Source data
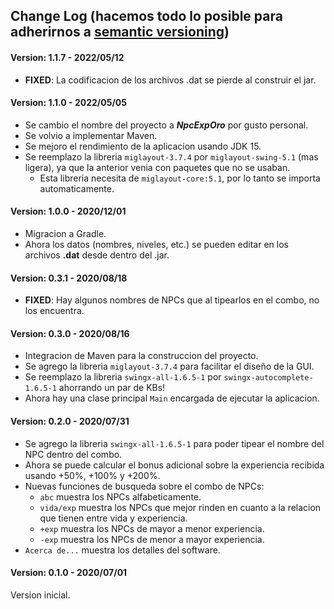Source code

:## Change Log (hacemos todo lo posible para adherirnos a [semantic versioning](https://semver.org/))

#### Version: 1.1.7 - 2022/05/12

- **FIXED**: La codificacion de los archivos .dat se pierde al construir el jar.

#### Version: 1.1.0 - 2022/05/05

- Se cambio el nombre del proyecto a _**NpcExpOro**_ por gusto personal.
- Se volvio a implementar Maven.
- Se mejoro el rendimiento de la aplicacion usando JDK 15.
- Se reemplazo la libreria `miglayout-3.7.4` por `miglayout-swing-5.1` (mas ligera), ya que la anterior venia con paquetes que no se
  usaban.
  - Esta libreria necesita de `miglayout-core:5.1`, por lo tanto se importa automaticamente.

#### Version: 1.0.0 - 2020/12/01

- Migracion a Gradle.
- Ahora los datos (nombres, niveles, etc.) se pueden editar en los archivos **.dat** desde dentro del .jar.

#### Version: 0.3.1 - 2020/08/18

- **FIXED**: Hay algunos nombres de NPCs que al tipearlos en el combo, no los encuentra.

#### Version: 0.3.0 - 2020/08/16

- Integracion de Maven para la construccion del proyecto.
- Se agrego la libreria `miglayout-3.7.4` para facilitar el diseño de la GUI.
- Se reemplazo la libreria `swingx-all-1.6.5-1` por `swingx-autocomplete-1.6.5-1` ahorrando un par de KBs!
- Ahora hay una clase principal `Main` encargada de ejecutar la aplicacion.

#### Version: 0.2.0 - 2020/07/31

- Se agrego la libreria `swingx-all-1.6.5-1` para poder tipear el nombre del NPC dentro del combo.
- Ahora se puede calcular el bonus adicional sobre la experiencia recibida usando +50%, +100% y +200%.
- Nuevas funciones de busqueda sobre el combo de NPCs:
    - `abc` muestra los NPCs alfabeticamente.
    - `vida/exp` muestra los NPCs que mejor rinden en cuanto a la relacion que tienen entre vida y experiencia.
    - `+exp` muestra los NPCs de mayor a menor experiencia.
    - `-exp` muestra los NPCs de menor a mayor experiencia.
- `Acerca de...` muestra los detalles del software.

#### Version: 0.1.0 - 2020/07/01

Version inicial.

TRY IT: Extract every line from the one containing "#### Version: 1.0.0 - 2020/12/01" to the end of the entries, including both of those lines, exactly as given and with nothing added.

RESULT FOR THIS EXERCISE:
#### Version: 1.0.0 - 2020/12/01

- Migracion a Gradle.
- Ahora los datos (nombres, niveles, etc.) se pueden editar en los archivos **.dat** desde dentro del .jar.

#### Version: 0.3.1 - 2020/08/18

- **FIXED**: Hay algunos nombres de NPCs que al tipearlos en el combo, no los encuentra.

#### Version: 0.3.0 - 2020/08/16

- Integracion de Maven para la construccion del proyecto.
- Se agrego la libreria `miglayout-3.7.4` para facilitar el diseño de la GUI.
- Se reemplazo la libreria `swingx-all-1.6.5-1` por `swingx-autocomplete-1.6.5-1` ahorrando un par de KBs!
- Ahora hay una clase principal `Main` encargada de ejecutar la aplicacion.

#### Version: 0.2.0 - 2020/07/31

- Se agrego la libreria `swingx-all-1.6.5-1` para poder tipear el nombre del NPC dentro del combo.
- Ahora se puede calcular el bonus adicional sobre la experiencia recibida usando +50%, +100% y +200%.
- Nuevas funciones de busqueda sobre el combo de NPCs:
    - `abc` muestra los NPCs alfabeticamente.
    - `vida/exp` muestra los NPCs que mejor rinden en cuanto a la relacion que tienen entre vida y experiencia.
    - `+exp` muestra los NPCs de mayor a menor experiencia.
    - `-exp` muestra los NPCs de menor a mayor experiencia.
- `Acerca de...` muestra los detalles del software.

#### Version: 0.1.0 - 2020/07/01

Version inicial.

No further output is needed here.